The Harris Poll surveyed 2,306 American adults online between July 16th and 21st.
Barack Obama rating
Historically, when things are going well the President is praised, and then blamed when the economy takes a downturn.
Despite the current economic recovery, only 30% of Americans give President Obama a positive rating for how the economy is being handled, while 70% give him a negative rating.
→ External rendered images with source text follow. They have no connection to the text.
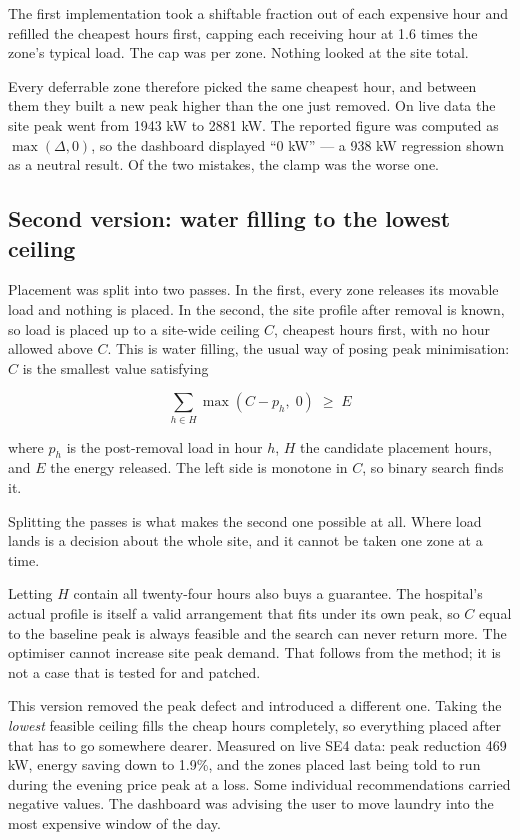 \documentclass[conference]{IEEEtran}
\begin{document}
The first implementation took a shiftable fraction out of each expensive hour
and refilled the cheapest hours first, capping each receiving hour at 1.6 times
the zone's typical load. The cap was per zone. Nothing looked at the site
total.

Every deferrable zone therefore picked the same cheapest hour, and between them
they built a new peak higher than the one just removed. On live data the site
peak went from 1943 kW to 2881 kW. The reported figure was computed as
$\max(\Delta,0)$, so the dashboard displayed ``0 kW'' --- a 938 kW regression
shown as a neutral result. Of the two mistakes, the clamp was the worse one.

\subsection{Second version: water filling to the lowest ceiling}

Placement was split into two passes. In the first, every zone releases its
movable load and nothing is placed. In the second, the site profile after
removal is known, so load is placed up to a site-wide ceiling $C$, cheapest hours
first, with no hour allowed above $C$. This is water filling, the usual way of
posing peak minimisation: $C$ is the smallest value satisfying

\begin{equation}
\sum_{h \in H} \max\!\left(C - p_h,\; 0\right) \;\ge\; E
\label{eq:waterfill}
\end{equation}

where $p_h$ is the post-removal load in hour $h$, $H$ the candidate placement
hours, and $E$ the energy released. The left side is monotone in $C$, so binary
search finds it.

Splitting the passes is what makes the second one possible at all. Where load
lands is a decision about the whole site, and it cannot be taken one zone at a
time.

Letting $H$ contain all twenty-four hours also buys a guarantee. The hospital's
actual profile is itself a valid arrangement that fits under its own peak, so
$C$ equal to the baseline peak is always feasible and the search can never
return more. The optimiser cannot increase site peak demand. That follows from
the method; it is not a case that is tested for and patched.

This version removed the peak defect and introduced a different one. Taking the
\emph{lowest} feasible ceiling fills the cheap hours completely, so everything
placed after that has to go somewhere dearer. Measured on live SE4 data: peak
reduction 469 kW, energy saving down to 1.9\%, and the zones placed last being
told to run during the evening price peak at a loss. Some individual
recommendations carried negative values. The dashboard was advising the user to
move laundry into the most expensive window of the day.
\end{document}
During the previous month the figures were 32% and 68% respectively.
(Data source: The Harris Poll)
Just over half of all Americans (51%) expect their household’s financial conditions to remain the same during the next six months, while just 23% believe things will improve, and 26% say their situations will worsen, compared to last month’s 23%, 54% and 23% respectively.
(Data Source: Harris Poll)
What are Americans worried about?
Retirement and Healthcare
Sixty-eight percent of Americans who are self-employed or have a spouse who is self-employed say they are concerned that they will not have enough put aside for retirement. Sixty-three percent in the same group worry that they will not be able to afford their healthcare costs.
Even though sixty percent of Americans say they are not worried that they (or their spouse) might have to take a second job to get by, 40% are worried.
Fifty-five percent of US citizens are concerned that they will have to work during their old age because they won’t have enough money to retire. The Harris Poll adds “However, this includes people who may have their eyes already on retirement.” Sixty-four percent of Millennials and 74% of Gen Xers are worried about this. (Millennials are people born in the 1980s or 1990s, while Gen Xers are those born from the early 1960s to early 1980s).
Sixty-three percent of parents whose children are under 18 worry that they will not be able to afford their kids’ college fees.
Thirty-six percent of parents with children of all ages worry that their kids will not be able to afford housing and might have to move back and live with them.
Twenty-three percent of respondents worry that they might not be able to afford their mortgage payments and could subsequently lose their homes. Thirty-two percent of Millennials who own a home and have a mortgage have this concern.
Among people who do not yet own a home, 61% are worried they will not be able to afford to buy one. Sixty-eight percent of Gen Xers and 66% of Millennials have the same concern.
More than half of all respondents (51%) said they are worried that all they will only have enough money for basic necessities, while 41% express concern about not being able to afford food, clothes, housing and transport.